ANNABA / Spéculation et inflation : Une flambée des prix qui inquiète les ménages en plein mois sacré de Ramadhan

 

 

Les marchés de la ville d’Annaba connaissent ces derniers jours une hausse spectaculaire des prix des fruits et légumes, suscitant l’étonnement et l’inquiétude des consommateurs. Dans plusieurs points de vente, les tarifs affichés dépassent désormais tout entendement, mettant à rude épreuve le pouvoir d’achat des familles, notamment en cette période du mois de Ramadan où la consommation alimentaire est particulièrement élevée.

Qu’il s’agisse du marché couvert dit « Francis », du marché d’El Hattab ou encore des étals des marchands ambulants, les prix des produits frais ont connu une augmentation significative. Selon des observateurs, la hausse varie entre 20 % et 100 % selon les produits. Une situation qui rend ces denrées de plus en plus difficiles d’accès pour les couches sociales les plus vulnérables et même pour les ménages aux revenus moyens.

Face à cette tendance préoccupante, plusieurs voix appellent les services chargés du contrôle des prix et de la qualité à renforcer leurs interventions afin de mettre un terme aux pratiques commerciales jugées abusives.

La seconde quinzaine du mois sacré s’est ainsi ouverte sur une flambée des prix difficile à expliquer. À titre d’exemple, la tomate, qui se vendait autour de 50 dinars le kilogramme au début du Ramadan, atteint désormais 120 dinars sur la plupart des étals. Le poivron a suivi la même tendance, passant de 100 à 200 dinars le kilogramme. La laitue, autre produit largement consommé, est aujourd’hui proposée à près de 240 dinars le kilogramme, contre seulement 80 dinars auparavant.

D’autres produits affichent également des tarifs élevés. Les petits pois oscillent entre 240 et 260 dinars le kilogramme, tandis que la pomme de terre est vendue entre 65 et 80 dinars selon la qualité et le calibre. Même les fruits habituellement plus stables ne sont pas épargnés par cette tendance haussière. La banane, dont le prix officiel a été fixé à 420 dinars le kilogramme par les pouvoirs publics, est pourtant commercialisée sur certains marchés à près de 480 dinars.

Face à cette augmentation soudaine, de nombreux citoyens se disent désemparés. En l’espace de quelques jours, les dépenses alimentaires ont considérablement augmenté, mettant à mal les budgets familiaux déjà fragilisés. Le passage à la seconde moitié du mois de Ramadan s’est ainsi traduit par une pression supplémentaire sur les bourses des ménages.

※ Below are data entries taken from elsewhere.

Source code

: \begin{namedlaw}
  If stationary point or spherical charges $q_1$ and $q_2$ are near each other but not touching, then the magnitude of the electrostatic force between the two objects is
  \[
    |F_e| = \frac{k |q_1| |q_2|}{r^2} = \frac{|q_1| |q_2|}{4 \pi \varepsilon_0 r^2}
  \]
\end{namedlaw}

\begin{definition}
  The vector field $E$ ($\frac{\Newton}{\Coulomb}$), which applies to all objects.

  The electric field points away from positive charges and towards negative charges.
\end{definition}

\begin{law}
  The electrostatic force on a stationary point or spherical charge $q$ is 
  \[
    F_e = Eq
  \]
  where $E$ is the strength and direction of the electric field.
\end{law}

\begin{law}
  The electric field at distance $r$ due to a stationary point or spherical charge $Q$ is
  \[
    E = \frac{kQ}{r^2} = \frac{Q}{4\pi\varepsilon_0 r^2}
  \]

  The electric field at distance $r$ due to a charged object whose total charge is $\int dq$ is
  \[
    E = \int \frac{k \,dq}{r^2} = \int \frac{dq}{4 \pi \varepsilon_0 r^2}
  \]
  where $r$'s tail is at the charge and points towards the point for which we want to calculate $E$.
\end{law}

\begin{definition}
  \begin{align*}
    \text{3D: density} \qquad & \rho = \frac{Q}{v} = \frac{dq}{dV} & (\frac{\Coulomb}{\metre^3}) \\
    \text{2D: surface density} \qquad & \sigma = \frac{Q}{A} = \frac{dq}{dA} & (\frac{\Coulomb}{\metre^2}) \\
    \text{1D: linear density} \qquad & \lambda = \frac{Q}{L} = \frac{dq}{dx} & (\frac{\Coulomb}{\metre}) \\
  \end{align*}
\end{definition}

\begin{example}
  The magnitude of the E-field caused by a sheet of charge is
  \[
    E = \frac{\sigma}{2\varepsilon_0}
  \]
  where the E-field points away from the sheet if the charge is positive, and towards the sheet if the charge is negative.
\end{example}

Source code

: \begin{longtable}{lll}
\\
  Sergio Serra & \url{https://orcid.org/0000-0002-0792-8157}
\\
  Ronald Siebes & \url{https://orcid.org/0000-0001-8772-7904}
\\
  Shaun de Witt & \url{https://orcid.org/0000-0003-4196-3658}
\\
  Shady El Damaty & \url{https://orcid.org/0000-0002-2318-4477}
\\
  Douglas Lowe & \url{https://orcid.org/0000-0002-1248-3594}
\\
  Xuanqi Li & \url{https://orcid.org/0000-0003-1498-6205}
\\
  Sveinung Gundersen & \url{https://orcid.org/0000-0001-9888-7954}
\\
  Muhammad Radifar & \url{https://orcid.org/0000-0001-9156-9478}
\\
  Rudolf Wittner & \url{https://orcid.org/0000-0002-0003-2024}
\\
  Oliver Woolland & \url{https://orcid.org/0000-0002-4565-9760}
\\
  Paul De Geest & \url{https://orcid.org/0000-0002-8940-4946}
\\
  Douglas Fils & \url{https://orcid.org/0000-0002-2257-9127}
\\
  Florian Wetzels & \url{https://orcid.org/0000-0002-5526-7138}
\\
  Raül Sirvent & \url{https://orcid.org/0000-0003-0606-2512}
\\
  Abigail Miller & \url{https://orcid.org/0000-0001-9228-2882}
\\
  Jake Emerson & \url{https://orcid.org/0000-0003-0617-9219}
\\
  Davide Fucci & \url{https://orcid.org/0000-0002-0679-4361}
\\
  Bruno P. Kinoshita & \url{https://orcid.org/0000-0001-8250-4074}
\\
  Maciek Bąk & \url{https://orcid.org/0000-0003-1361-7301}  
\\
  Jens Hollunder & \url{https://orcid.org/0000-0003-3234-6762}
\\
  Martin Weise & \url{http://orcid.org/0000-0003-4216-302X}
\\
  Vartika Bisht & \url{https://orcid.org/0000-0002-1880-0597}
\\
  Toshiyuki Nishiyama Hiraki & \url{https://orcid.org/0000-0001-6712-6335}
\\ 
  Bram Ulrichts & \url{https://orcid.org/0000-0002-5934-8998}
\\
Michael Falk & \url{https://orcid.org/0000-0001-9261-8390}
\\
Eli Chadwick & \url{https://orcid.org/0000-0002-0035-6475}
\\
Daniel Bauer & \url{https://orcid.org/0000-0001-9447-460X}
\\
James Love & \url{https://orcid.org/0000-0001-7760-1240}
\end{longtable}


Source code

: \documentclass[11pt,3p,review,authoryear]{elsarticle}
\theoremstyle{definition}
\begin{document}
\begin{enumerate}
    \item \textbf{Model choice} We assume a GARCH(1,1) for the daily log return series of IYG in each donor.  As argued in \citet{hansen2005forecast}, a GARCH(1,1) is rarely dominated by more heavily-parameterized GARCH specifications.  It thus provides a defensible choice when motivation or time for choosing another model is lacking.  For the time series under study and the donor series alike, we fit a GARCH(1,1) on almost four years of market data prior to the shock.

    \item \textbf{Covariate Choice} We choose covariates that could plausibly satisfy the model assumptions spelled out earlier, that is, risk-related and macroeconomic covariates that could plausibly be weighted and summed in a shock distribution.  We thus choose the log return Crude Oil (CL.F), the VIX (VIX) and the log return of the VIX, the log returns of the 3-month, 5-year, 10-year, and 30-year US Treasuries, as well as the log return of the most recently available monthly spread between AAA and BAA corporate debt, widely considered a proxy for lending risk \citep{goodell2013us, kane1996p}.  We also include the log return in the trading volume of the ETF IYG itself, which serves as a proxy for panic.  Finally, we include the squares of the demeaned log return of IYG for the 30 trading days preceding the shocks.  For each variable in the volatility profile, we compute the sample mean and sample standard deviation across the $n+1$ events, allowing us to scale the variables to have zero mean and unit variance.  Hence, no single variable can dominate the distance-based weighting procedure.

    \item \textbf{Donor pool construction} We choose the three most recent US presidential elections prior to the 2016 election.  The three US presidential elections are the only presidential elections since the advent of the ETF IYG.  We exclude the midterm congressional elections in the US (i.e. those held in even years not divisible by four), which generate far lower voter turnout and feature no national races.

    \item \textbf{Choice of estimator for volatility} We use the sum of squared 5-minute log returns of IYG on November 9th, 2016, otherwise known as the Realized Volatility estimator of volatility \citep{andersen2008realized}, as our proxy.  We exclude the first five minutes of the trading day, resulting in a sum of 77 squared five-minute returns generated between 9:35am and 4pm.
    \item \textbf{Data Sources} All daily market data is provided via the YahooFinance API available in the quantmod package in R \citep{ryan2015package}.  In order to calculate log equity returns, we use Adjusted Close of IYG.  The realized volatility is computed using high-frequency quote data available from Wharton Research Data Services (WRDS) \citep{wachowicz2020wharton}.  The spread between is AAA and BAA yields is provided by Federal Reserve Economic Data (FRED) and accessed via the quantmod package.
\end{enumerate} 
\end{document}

Cette situation apparaît d’autant plus paradoxale que les autorités publiques ont multiplié les initiatives pour soutenir la production agricole et garantir un approvisionnement régulier du marché national en produits de première nécessité à des prix accessibles. Pourtant, sur le terrain, la tendance reste clairement orientée à la hausse.

En dépit des mesures mises en place pour stabiliser le marché, les prix des denrées alimentaires continuent donc de progresser de manière notable à Annaba, alimentant l’inquiétude des consommateurs et relançant le débat sur l’efficacité des mécanismes de régulation et de contrôle.